Certo, nella sua vita successiva, avendo compreso l’episodio di cui parlavamo, non gli capiterà più di compiere un tal tipo di azione, perché da quella piccola azione ha già tratto i frutti che poteva trarre. Ecco così che anche quella piccola azione ha fatto sì che egli potrà, nella sua vita successiva, compiere un piccolo salto di qualità ed affrontare poi nuove analisi di se stesso più complicate, più ampie, più difficili.
Tutto questo discorso, creature, per farvi comprendere quanto complessa e difficile è la teoria che noi andiamo enunciando: se per un piccolo episodio (apparentemente insignificante) come quello di cui parlavamo, è stato necessario ritornare per più volte, pensate voi a quanto si potrebbe parlare, e per quanto tempo, a proposito di un omicidio, o di altro ben più grave del semplice furto di un panino!

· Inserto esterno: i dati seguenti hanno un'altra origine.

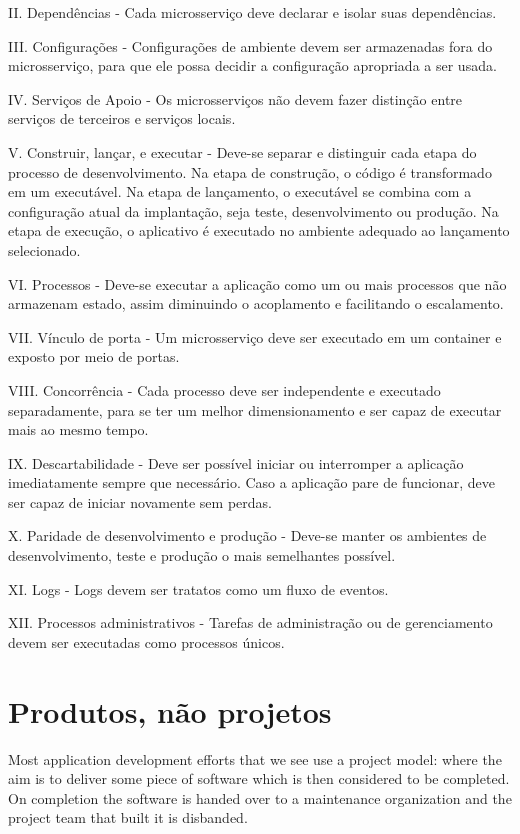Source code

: II. Dependências - Cada microsserviço deve declarar e isolar suas dependências.

III. Configurações - Configurações de ambiente devem ser armazenadas fora do microsserviço, para que ele possa decidir a configuração apropriada a ser usada.

IV. Serviços de Apoio - Os microsserviços não devem fazer distinção entre serviços de terceiros e serviços locais.

V. Construir, lançar, e executar - Deve-se separar e distinguir cada etapa do processo de desenvolvimento. Na etapa de construção, o código é transformado em um executável. Na etapa de lançamento, o executável se combina com a configuração atual da implantação, seja teste, desenvolvimento ou produção. Na etapa de execução, o aplicativo é executado no ambiente adequado ao lançamento selecionado.

VI. Processos - Deve-se executar a aplicação como um ou mais processos que não armazenam estado, assim diminuindo o acoplamento e facilitando o escalamento.

VII. Vínculo de porta - Um microsserviço deve ser executado em um container e exposto por meio de portas.

VIII. Concorrência - Cada processo deve ser independente e executado separadamente, para se ter um melhor dimensionamento e ser capaz de executar mais ao mesmo tempo.

IX. Descartabilidade - Deve ser possível iniciar ou interromper a aplicação imediatamente sempre que necessário. Caso a aplicação pare de funcionar, deve ser capaz de iniciar novamente sem perdas.

X. Paridade de desenvolvimento e produção - Deve-se manter os ambientes de desenvolvimento, teste e produção o mais semelhantes possível.

XI. Logs - Logs devem ser tratatos como um fluxo de eventos.

XII. Processos administrativos - Tarefas de administração ou de gerenciamento devem ser executadas como processos únicos. \cite{12factor, oracle_microservices,12fatores-rita}

\section{Produtos, não projetos}

Most application development efforts that we see use a project model: where the aim is to deliver some piece of software which is then considered to be completed. On completion the software is handed over to a maintenance organization and the project team that built it is disbanded.

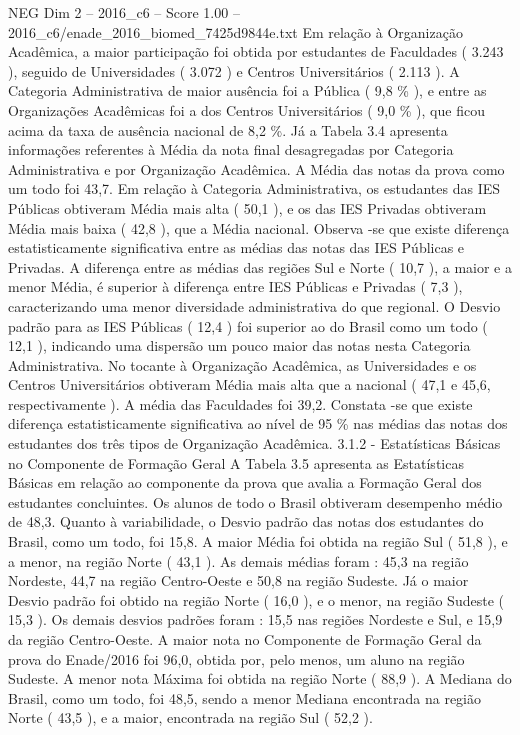 \begin{textsample}{NEG Dim 2 – 2016\_c6 – Score 1.00 – 2016\_c6/enade\_2016\_biomed\_7425d9844e.txt}
Em relação à Organização Acadêmica, a maior participação foi obtida por estudantes de Faculdades ( 3.243 ), seguido de Universidades ( 3.072 ) e Centros Universitários ( 2.113 ).
A Categoria Administrativa de maior ausência foi a Pública ( 9,8 \% ), e entre as Organizações Acadêmicas foi a dos Centros Universitários ( 9,0 \% ), que ficou acima da taxa de ausência nacional de 8,2 \%.
Já a Tabela 3.4 apresenta informações referentes à Média da nota final desagregadas por Categoria Administrativa e por Organização Acadêmica.
A Média das notas da prova como um todo foi 43,7.
Em relação à Categoria Administrativa, os estudantes das IES Públicas obtiveram Média mais alta ( 50,1 ), e os das IES Privadas obtiveram Média mais baixa ( 42,8 ), que a Média nacional.
Observa -se que existe diferença estatisticamente significativa entre as médias das notas das IES Públicas e Privadas.
A diferença entre as médias das regiões Sul e Norte ( 10,7 ), a maior e a menor Média, é superior à diferença entre IES Públicas e Privadas ( 7,3 ), caracterizando uma menor diversidade administrativa do que regional.
O Desvio padrão para as IES Públicas ( 12,4 ) foi superior ao do Brasil como um todo ( 12,1 ), indicando uma dispersão um pouco maior das notas nesta Categoria Administrativa.
No tocante à Organização Acadêmica, as Universidades e os Centros Universitários obtiveram Média mais alta que a nacional ( 47,1 e 45,6, respectivamente ).
A média das Faculdades foi 39,2.
Constata -se que existe diferença estatisticamente significativa ao nível de 95 \% nas médias das notas dos estudantes dos três tipos de Organização Acadêmica. 3.1.2 - Estatísticas Básicas no Componente de Formação Geral A Tabela 3.5 apresenta as Estatísticas Básicas em relação ao componente da prova que avalia a Formação Geral dos estudantes concluintes.
Os alunos de todo o Brasil obtiveram desempenho médio de 48,3.
Quanto à variabilidade, o Desvio padrão das notas dos estudantes do Brasil, como um todo, foi 15,8.
A maior Média foi obtida na região Sul ( 51,8 ), e a menor, na região Norte ( 43,1 ).
As demais médias foram : 45,3 na região Nordeste, 44,7 na região Centro-Oeste e 50,8 na região Sudeste.
Já o maior Desvio padrão foi obtido na região Norte ( 16,0 ), e o menor, na região Sudeste ( 15,3 ).
Os demais desvios padrões foram : 15,5 nas regiões Nordeste e Sul, e 15,9 da região Centro-Oeste.
A maior nota no Componente de Formação Geral da prova do Enade/2016 foi 96,0, obtida por, pelo menos, um aluno na região Sudeste.
A menor nota Máxima foi obtida na região Norte ( 88,9 ).
A Mediana do Brasil, como um todo, foi 48,5, sendo a menor Mediana encontrada na região Norte ( 43,5 ), e a maior, encontrada na região Sul ( 52,2 ).

\end{textsample}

D’altra parte, nell’analisi che l’individuo compie dopo la morte, l’omicidio – in realtà – è quasi sempre uno dei fattori che vengono esaminati fin dalle prime incarnazioni; questo perché il togliere la vita ad altre persone è il fattore che più immediatamente bisogna comprendere, e che più immediatamente l’individuo deve cercare di risolvere, tant’è vero che, col passare del tempo – se voi notate – (anche se l’apparenza può sembrare diversa a causa del diffondersi delle notizie) gli omicidi non sono più frequenti come erano in passato.
Certo, la nuova razza che è incarnata assieme alla vecchia razza ha ancora bisogno di fare l’esperienza dell’omicidio; tuttavia, invece, la vecchia razza ben difficilmente commetterà un omicidio, ben difficilmente toglierà la vita ad altri esseri umani e vi garantisco che, se anche lo facesse, certamente vi potrebbero essere buone possibilità che alla base vi sia una motivazione, un’intenzione altruistica, anche se facente parte di un altruismo non proprio ben compreso.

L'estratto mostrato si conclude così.